Chapitre VII - Le Fils. — Guzman

Voltaire va nous fournir encore le modèle d’un autre caractère chrétien, le caractère du fils. Ce n’est ni le docile Télémaque avec Ulysse, ni le fougueux Achille avec Pélée : c’est un jeune homme passionné, dont la religion combat et subjugue les penchants.

Alzire, malgré le peu de vraisemblance des mœurs, est une tragédie fort attachante ; on y plane au milieu de ces régions de la morale chrétienne, qui, s’élevant au-dessus de la morale vulgaire, est d’elle-même une divine poésie. La paix qui règne dans l’âme d’Alvarez n’est point la seule paix de la nature.

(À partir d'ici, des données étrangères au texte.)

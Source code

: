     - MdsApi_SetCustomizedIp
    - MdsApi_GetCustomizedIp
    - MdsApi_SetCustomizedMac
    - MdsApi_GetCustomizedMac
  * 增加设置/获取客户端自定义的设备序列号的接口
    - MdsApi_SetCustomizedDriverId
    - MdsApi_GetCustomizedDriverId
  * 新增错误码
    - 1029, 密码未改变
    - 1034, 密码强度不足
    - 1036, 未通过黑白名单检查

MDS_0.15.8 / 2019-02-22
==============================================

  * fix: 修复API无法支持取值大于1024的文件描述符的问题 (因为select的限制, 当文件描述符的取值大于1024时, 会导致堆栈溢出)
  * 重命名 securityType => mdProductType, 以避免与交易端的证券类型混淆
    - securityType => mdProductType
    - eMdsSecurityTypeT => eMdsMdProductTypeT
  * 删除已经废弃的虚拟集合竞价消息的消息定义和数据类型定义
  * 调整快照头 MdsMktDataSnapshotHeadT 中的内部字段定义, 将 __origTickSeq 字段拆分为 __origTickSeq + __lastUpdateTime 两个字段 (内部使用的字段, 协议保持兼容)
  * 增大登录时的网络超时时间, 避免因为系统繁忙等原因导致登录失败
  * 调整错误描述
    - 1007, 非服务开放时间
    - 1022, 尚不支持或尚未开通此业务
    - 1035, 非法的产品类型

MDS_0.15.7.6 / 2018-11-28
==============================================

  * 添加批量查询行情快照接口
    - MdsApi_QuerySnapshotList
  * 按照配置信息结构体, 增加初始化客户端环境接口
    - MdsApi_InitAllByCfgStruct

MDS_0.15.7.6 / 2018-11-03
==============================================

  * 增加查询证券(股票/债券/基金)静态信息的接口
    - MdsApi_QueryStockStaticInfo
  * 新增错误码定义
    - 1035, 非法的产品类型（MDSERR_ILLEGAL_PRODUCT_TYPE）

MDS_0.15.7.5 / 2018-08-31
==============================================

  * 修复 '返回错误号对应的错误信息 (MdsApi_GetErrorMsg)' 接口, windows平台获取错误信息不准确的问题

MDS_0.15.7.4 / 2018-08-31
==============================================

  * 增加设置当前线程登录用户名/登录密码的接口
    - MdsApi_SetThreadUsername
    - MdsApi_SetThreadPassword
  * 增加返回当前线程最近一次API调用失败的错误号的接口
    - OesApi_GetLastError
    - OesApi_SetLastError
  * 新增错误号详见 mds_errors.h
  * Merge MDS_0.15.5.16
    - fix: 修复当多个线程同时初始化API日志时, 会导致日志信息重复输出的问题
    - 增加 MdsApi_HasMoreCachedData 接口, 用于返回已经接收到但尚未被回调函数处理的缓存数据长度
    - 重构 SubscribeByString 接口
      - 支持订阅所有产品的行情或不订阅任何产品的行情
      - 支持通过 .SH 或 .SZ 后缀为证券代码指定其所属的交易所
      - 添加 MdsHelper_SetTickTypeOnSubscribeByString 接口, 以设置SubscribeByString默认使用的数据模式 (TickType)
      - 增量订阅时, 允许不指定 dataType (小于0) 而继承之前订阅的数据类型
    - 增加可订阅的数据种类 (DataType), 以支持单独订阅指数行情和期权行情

Supposez que Nestor cherche à modérer les passions d’Antiloque, il citera d’abord des exemples de jeunes gens qui se sont perdus pour n’avoir pas voulu écouter leurs pères ; puis, joignant à ces exemples quelques maximes connues sur l’indocilité de la jeunesse et sur l’expérience des vieillards, il couronnera ses remontrances par son propre éloge et par un regret sur les jours du vieux temps.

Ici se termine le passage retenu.